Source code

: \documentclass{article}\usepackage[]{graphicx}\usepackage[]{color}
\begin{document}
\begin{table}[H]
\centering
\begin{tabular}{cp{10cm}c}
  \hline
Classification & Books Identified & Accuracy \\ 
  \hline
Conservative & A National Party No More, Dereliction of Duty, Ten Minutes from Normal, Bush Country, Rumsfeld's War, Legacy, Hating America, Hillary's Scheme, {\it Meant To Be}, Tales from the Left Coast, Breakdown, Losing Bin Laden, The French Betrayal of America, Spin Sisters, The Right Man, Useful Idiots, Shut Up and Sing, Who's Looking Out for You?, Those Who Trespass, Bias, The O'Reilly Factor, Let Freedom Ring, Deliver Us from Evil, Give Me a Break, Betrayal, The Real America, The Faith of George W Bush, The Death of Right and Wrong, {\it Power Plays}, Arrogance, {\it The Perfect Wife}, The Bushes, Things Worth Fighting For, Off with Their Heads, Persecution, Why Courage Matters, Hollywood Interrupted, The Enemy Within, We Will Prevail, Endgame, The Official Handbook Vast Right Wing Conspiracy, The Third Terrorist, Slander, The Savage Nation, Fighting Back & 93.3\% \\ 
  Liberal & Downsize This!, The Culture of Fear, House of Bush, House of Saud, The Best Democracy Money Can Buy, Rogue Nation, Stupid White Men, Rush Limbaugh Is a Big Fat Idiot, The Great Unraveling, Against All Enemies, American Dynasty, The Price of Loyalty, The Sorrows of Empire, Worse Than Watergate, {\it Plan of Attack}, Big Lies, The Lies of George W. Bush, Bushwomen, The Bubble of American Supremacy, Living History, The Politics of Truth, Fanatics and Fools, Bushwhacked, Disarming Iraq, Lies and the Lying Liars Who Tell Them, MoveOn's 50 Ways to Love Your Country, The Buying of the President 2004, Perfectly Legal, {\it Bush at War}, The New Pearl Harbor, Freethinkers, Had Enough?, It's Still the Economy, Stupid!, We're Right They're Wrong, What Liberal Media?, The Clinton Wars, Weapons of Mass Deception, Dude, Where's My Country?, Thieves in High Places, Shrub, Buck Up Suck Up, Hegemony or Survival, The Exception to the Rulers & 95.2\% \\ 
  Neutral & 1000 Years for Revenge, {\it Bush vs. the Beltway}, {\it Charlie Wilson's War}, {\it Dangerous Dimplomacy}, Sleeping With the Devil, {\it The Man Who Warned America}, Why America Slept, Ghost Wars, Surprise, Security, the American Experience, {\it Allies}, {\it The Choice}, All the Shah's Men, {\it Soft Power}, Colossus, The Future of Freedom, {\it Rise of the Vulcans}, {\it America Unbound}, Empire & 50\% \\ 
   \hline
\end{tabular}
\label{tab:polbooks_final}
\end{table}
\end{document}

═══

* Work to be completed *
Return each line of the data where the word "begin" appears.

* Task solution *
\begin{document}
\begin{table}[H]
\begin{tabular}{cp{10cm}c}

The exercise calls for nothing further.